_Directions_:
The printed result should hold only the lines from the opening of the data through the line bearing "prompt and filtering.", exactly as given and without pictures.

_Material for the task_:
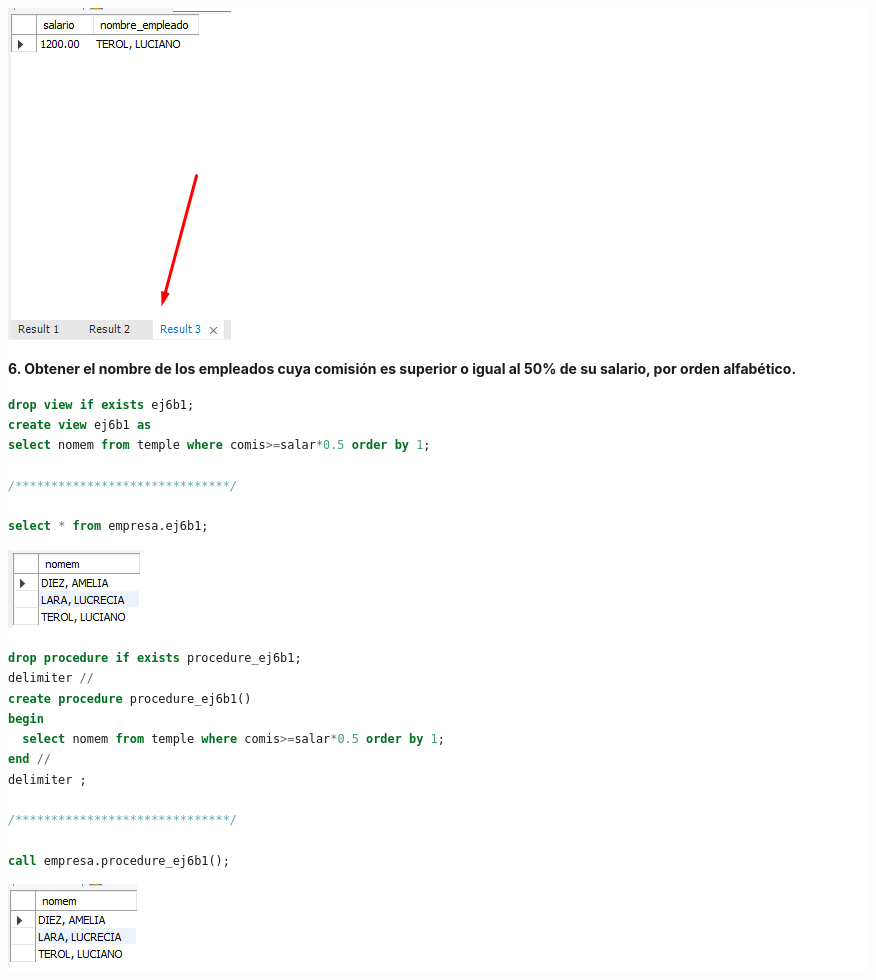 <img src="img/23.png">

<p><b>6. Obtener el nombre de los empleados cuya comisión es superior o igual al 50% de su salario, por orden alfabético.</b></p>

```sql
drop view if exists ej6b1;
create view ej6b1 as
select nomem from temple where comis>=salar*0.5 order by 1;

/******************************/

select * from empresa.ej6b1;
```

<img src="img/10.png">

```sql
drop procedure if exists procedure_ej6b1;
delimiter //
create procedure procedure_ej6b1()
begin
  select nomem from temple where comis>=salar*0.5 order by 1;
end //
delimiter ;

/******************************/

call empresa.procedure_ej6b1();
```

<img src="img/24.png">

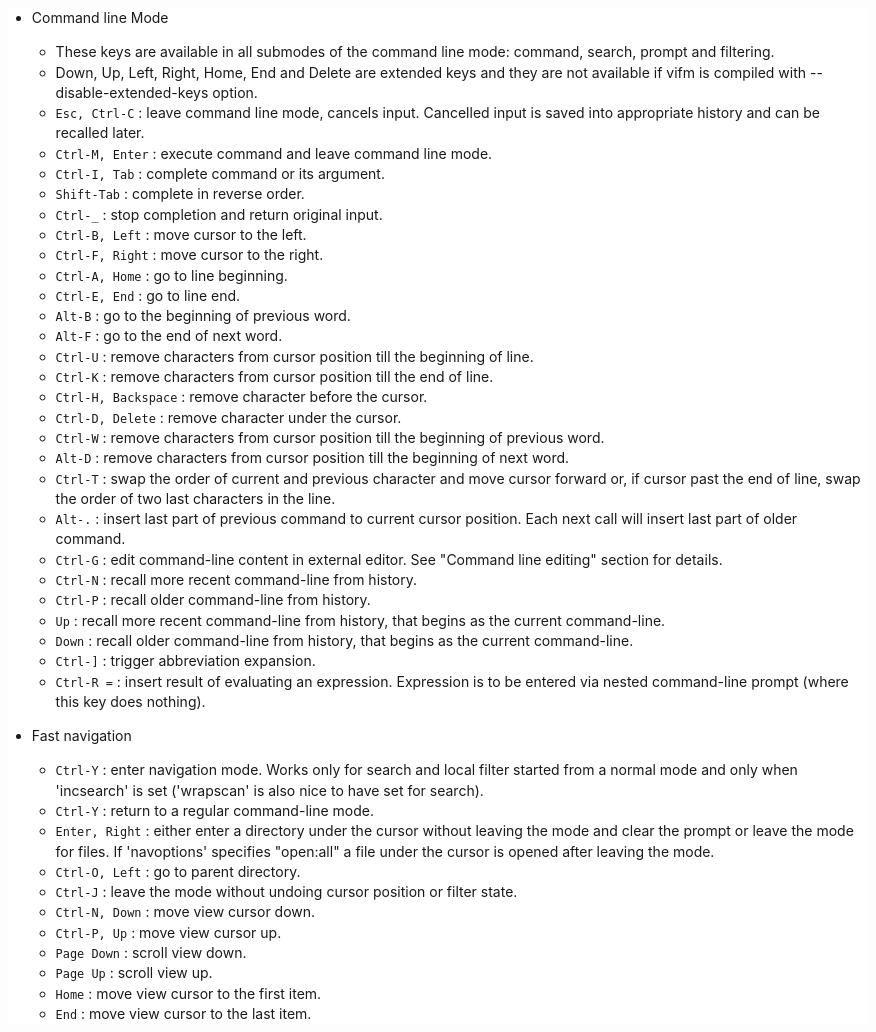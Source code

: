 * Command line Mode
  * These keys are available in all submodes of the command line mode: command, search, prompt and filtering.
  * Down, Up, Left, Right, Home, End and Delete are extended keys and they are not available if vifm is compiled with --disable-extended-keys option.
  * `Esc, Ctrl-C` : leave command line mode, cancels input. Cancelled input is saved into appropriate history and can be recalled later.
  * `Ctrl-M, Enter` : execute command and leave command line mode.
  * `Ctrl-I, Tab` : complete command or its argument.
  * `Shift-Tab` : complete in reverse order.
  * `Ctrl-_` : stop completion and return original input.
  * `Ctrl-B, Left` : move cursor to the left.
  * `Ctrl-F, Right` : move cursor to the right.
  * `Ctrl-A, Home` : go to line beginning.
  * `Ctrl-E, End` : go to line end.
  * `Alt-B` : go to the beginning of previous word.
  * `Alt-F` : go to the end of next word.
  * `Ctrl-U` : remove characters from cursor position till the beginning of line.
  * `Ctrl-K` : remove characters from cursor position till the end of line.
  * `Ctrl-H, Backspace` : remove character before the cursor.
  * `Ctrl-D, Delete` : remove character under the cursor.
  * `Ctrl-W` : remove characters from cursor position till the beginning of previous word.
  * `Alt-D` : remove characters from cursor position till the beginning of next word.
  * `Ctrl-T` : swap the order of current and previous character and move cursor forward or, if cursor past the end of line, swap the order of two last characters in the line.
  * `Alt-.` : insert last part of previous command to current cursor position. Each next call will insert last part of older command.
  * `Ctrl-G` : edit command-line content in external editor. See "Command line editing" section for details.
  * `Ctrl-N` : recall more recent command-line from history.
  * `Ctrl-P` : recall older command-line from history.
  * `Up` : recall more recent command-line from history, that begins as the current command-line.
  * `Down` : recall older command-line from history, that begins as the current command-line.
  * `Ctrl-]` : trigger abbreviation expansion.
  * `Ctrl-R =` : insert result of evaluating an expression. Expression is to be entered via nested command-line prompt (where this key does nothing).

* Fast navigation
  * `Ctrl-Y` : enter navigation mode. Works only for search and local filter started from a normal mode and only when 'incsearch' is set ('wrapscan' is also nice to have set for search).
  * `Ctrl-Y` : return to a regular command-line mode.
  * `Enter, Right` : either enter a directory under the cursor without leaving the mode and clear the prompt or leave the mode for files. If 'navoptions' specifies "open:all" a file under the cursor is opened after leaving the mode.
  * `Ctrl-O, Left` : go to parent directory.
  * `Ctrl-J` : leave the mode without undoing cursor position or filter state.
  * `Ctrl-N, Down` : move view cursor down.
  * `Ctrl-P, Up` : move view cursor up.
  * `Page Down` : scroll view down.
  * `Page Up` : scroll view up.
  * `Home` : move view cursor to the first item.
  * `End` : move view cursor to the last item.
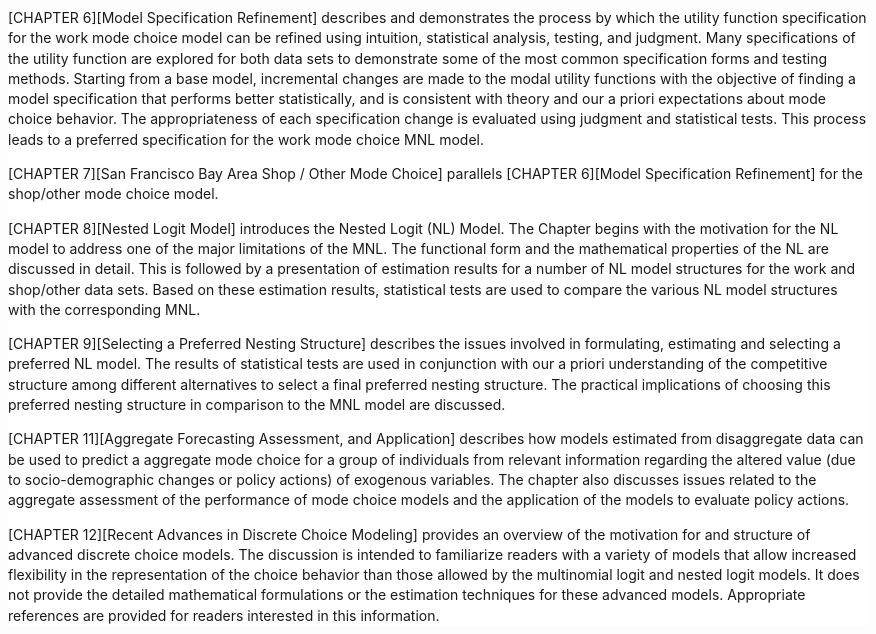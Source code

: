 [CHAPTER 6][Model Specification Refinement] describes and demonstrates the 
process by which the utility function
specification for the work mode choice model can be refined using intuition,
statistical analysis, testing, and judgment.  Many specifications of the utility
function are explored for both data sets to demonstrate some of the most common
specification forms and testing methods.  Starting from a base model,
incremental changes are made to the modal utility functions with the objective
of finding a model specification that performs better statistically, and is
consistent with theory and our a priori expectations about mode choice behavior.
The appropriateness of each specification change is evaluated using judgment and
statistical tests.  This process leads to a preferred specification for the work
mode choice MNL model.
	
[CHAPTER 7][San Francisco Bay Area Shop / Other Mode Choice] parallels 
[CHAPTER 6][Model Specification Refinement] for the shop/other mode choice model.
	
[CHAPTER 8][Nested Logit Model] introduces the Nested Logit (NL) Model.  The Chapter 
begins with the motivation for the NL model to address one of the major limitations of the MNL.
The functional form and the mathematical properties of the NL are discussed in
detail.  This is followed by a presentation of estimation results for a number
of NL model structures for the work and shop/other data sets.  Based on these
estimation results, statistical tests are used to compare the various NL model
structures with the corresponding MNL.
	
[CHAPTER 9][Selecting a Preferred Nesting Structure] describes the issues involved 
in formulating, estimating and
selecting a preferred NL model. The results of statistical tests are used in
conjunction with our a priori understanding of the competitive structure among
different alternatives to select a final preferred nesting structure.  The
practical implications of choosing this preferred nesting structure in
comparison to the MNL model are discussed.

[CHAPTER 11][Aggregate Forecasting Assessment, and Application] describes how 
models estimated from disaggregate data can be used to
predict a aggregate mode choice for a group of individuals from relevant
information regarding the altered value (due to socio-demographic changes or
policy actions) of exogenous variables.  The chapter also discusses issues
related to the aggregate assessment of the performance of mode choice models and
the application of the models to evaluate policy actions.
	
[CHAPTER 12][Recent Advances in Discrete Choice Modeling] provides an overview 
of the motivation for and structure of advanced
discrete choice models. The discussion is intended to familiarize readers with a
variety of models that allow increased flexibility in the representation of the
choice behavior than those allowed by the multinomial logit and nested logit
models.  It does not provide the detailed mathematical formulations or the
estimation techniques for these advanced models. Appropriate references are
provided for readers interested in this information.
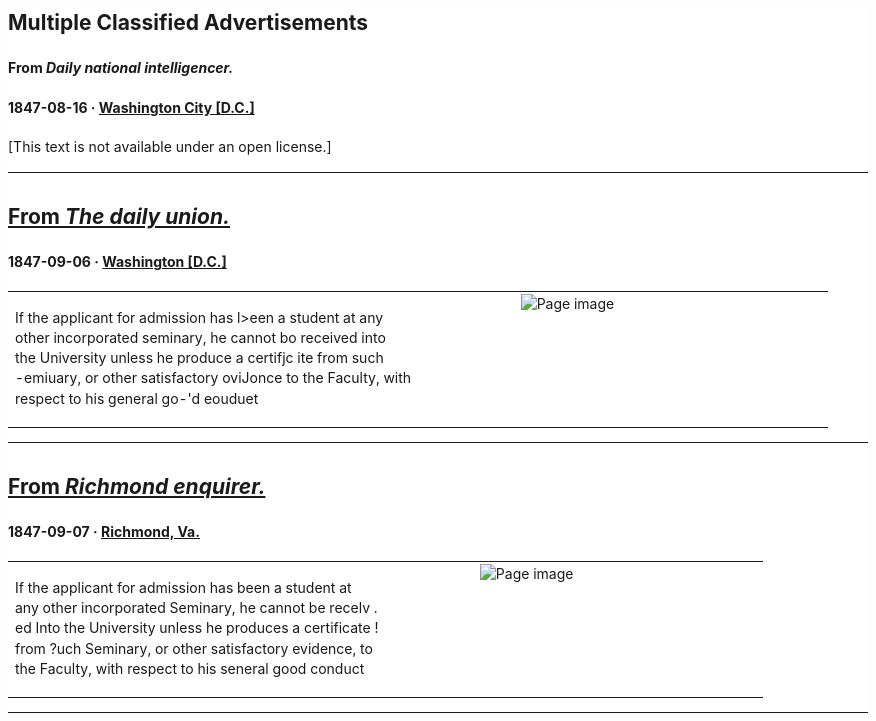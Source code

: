 
## Multiple Classified Advertisements

#### From _Daily national intelligencer._

#### 1847-08-16 &middot; [Washington City [D.C.]](http://dbpedia.org/resource/Washington%2C_D.C.)

[This text is not available under an open license.]

---

## [From _The daily union._](https://www.loc.gov/resource/sn82003410/1847-09-06/ed-1/?sp=2)

#### 1847-09-06 &middot; [Washington [D.C.]](http://dbpedia.org/resource/Washington%2C_D.C.)

<table style="width: 100%;"><tr><td style="width: 50%">

  
If the applicant for admission has l&gt;een a student at any  
other incorporated seminary, he cannot bo received into  
the University unless he produce a certifjc ite from such  
-emiuary, or other satisfactory oviJonce to the Faculty, with  
respect to his general go-&#x27;d eouduet
</td><td style="width: 50%; max-height: 75%; margin: auto; display: block;">
<img alt="Page image" src="https://tile.loc.gov/image-services/iiif/service:ndnp:dlc:batch_dlc_basilisk_ver03:data:sn82003410:00415661150:1847090601:0861/pct:83.64207221350078,15.902026606987443,15.10204081632653,2.2504040780803183/!600,600/0/default.jpg"/>
</td>
</tr></table>

---

## [From _Richmond enquirer._](https://www.loc.gov/resource/sn84024735/1847-09-07/ed-1/?sp=4)

#### 1847-09-07 &middot; [Richmond, Va.](http://dbpedia.org/resource/Richmond%2C_Virginia)

<table style="width: 100%;"><tr><td style="width: 50%">

  
If the applicant for admission has been a student at  
any other incorporated Seminary, he cannot be recelv .  
ed Into the University unless he produces a certificate !  
from ?uch Seminary, or other satisfactory evidence, to  
the Faculty, with respect to his seneral good conduct
</td><td style="width: 50%; max-height: 75%; margin: auto; display: block;">
<img alt="Page image" src="https://tile.loc.gov/image-services/iiif/service:ndnp:vi:batch_vi_blass_ver01:data:sn84024735:00415664291:1847090701:0524/pct:71.82695206511909,61.83124575201476,13.611697316852577,1.7768715409263036/!600,600/0/default.jpg"/>
</td>
</tr></table>

---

_Response_:
 <img src="img/23.png">

<p><b>6. Obtener el nombre de los empleados cuya comisión es superior o igual al 50% de su salario, por orden alfabético.</b></p>

```sql
drop view if exists ej6b1;
create view ej6b1 as
select nomem from temple where comis>=salar*0.5 order by 1;

/******************************/

select * from empresa.ej6b1;
```

<img src="img/10.png">

```sql
drop procedure if exists procedure_ej6b1;
delimiter //
create procedure procedure_ej6b1()
begin
  select nomem from temple where comis>=salar*0.5 order by 1;
end //
delimiter ;

/******************************/

call empresa.procedure_ej6b1();
```

<img src="img/24.png">

Source code

: * Command line Mode
  * These keys are available in all submodes of the command line mode: command, search, prompt and filtering.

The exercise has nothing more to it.